Sunday, May 3, 2009

Side Orders #11

Just to break up The 9 Years a bit, here's another edition of my film clip series SIDE ORDERS. We start with the first film ever made -- and no, it's not Women Leaving A Factory by the Lumiere Brothers. That was the first film over 30 seconds, and was made in 1895. This is Thomas Edison's Kinetoscopic Record of a Sneeze, filmed on Jan. 7, 1894. So that means we just passed the 115th Anniversary of the art form! Thanks to the Library of Congress, an indefatigable reference source for movie history.


Here's one of my favorite love scenes of all time, from George Stevens' 1951 film A Place in the Sun. Montgomery Clift is a poor boy working a factory owned by the father of Elizabeth Taylor. They're conducting an affair while Clift is also off getting frumpy factory co-worker Shelley Winters "in trouble." Steven's claustrophobic, intimate handling of Clift and Taylor's first dance together undoubtably propelled the director into receiving his first Oscar that year (as did the film's superior, Oscar-winning black-and-white photography by William C. Mellor). I, and millions of other filmgoers, have swooned over the palpable nervous energy these two actors have together, and Taylor--with her famous final line--has never been sexier. Great film, and the winner of four more Oscars for its screenplay (by Michale Wilson and Harry Brown), costumes (by Edith Head), editing (by William Hornbeck) and music (by Franz Waxman).



This is a short scene from a movie I love, but on which very few people agree with me: Franklin Schaffner's Papillon, released in 1974, with Steve McQueen as Henri "Papillon" Cheriere, a prisoner at the brutal jungle prison that was once run out of French Guiana in South America. Papillon spends most of the movie trying to figure out how to escape from this hellhole, with fellow prisoner and best friend Dustin Hoffman acting as his one investor. It's an exciting film, both in action and in its filmmaking quality. My favorite sequences come when Papillon is thrown into solitary confinement for a ridiculous number of years--a state which drives him to despair and lunacy. Occurring during this period, the following is a dream sequence of such stunning power (I love its brevity) that I think it's been hard for many viewers to forget; I've even seen it referenced in an episode of The Sopranos. The two men to whom Papillon is running to greet are supporting characters who earlier met bloody fates. I feel this is an undeniably powerful sequence, especially in the context of the film. TURN THE SOUND UP FOR THIS.

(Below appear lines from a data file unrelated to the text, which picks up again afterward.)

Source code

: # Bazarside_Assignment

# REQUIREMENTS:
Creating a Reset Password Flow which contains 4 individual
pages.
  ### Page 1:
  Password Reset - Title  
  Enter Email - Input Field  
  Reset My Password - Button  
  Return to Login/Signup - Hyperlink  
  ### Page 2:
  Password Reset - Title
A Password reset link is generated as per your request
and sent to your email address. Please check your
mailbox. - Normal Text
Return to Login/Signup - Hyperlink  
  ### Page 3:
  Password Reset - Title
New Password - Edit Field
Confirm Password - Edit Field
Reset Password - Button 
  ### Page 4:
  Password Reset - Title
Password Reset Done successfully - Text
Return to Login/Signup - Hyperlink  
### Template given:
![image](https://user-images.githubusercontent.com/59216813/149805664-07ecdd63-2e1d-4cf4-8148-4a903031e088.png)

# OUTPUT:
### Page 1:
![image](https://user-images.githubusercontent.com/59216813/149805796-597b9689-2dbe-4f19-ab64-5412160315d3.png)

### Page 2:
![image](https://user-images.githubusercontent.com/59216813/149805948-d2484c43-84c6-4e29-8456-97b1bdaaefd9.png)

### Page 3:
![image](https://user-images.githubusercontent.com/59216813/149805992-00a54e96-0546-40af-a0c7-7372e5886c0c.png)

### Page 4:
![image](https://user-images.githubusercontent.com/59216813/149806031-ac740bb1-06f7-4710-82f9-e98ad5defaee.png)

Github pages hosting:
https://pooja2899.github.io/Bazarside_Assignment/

I've always been a big Peanuts fan. So, of course I love the TV shows taken from Charles Schulz's strip and, perhaps against my better judgment, I like the movies, too--Snoopy Come Home, Race For Your Life Charlie Brown, and A Boy Named Charlie Brown. This scene, from the latter film, made in 1969, is unusual in that it gives a visual voice to one of the strips more inscrutable characters: Schroeder, the Beethoven-loving, piano-playing wunderkind. It's a perfect scene to lift out of the movie, because it involves no plot: it's just a beautifully-designed bit of Bill Melendez animation that puts pictures to what's going through Schroeder's head as he assays Beethoven's "Moonlight Sonata" on his toy piano. This scene never fails to bring a tear to my eye, somehow, especially when I note Schroeder's lovingly pained expression as he finishes the piece. It's a scene that indelibly illustrates fandom.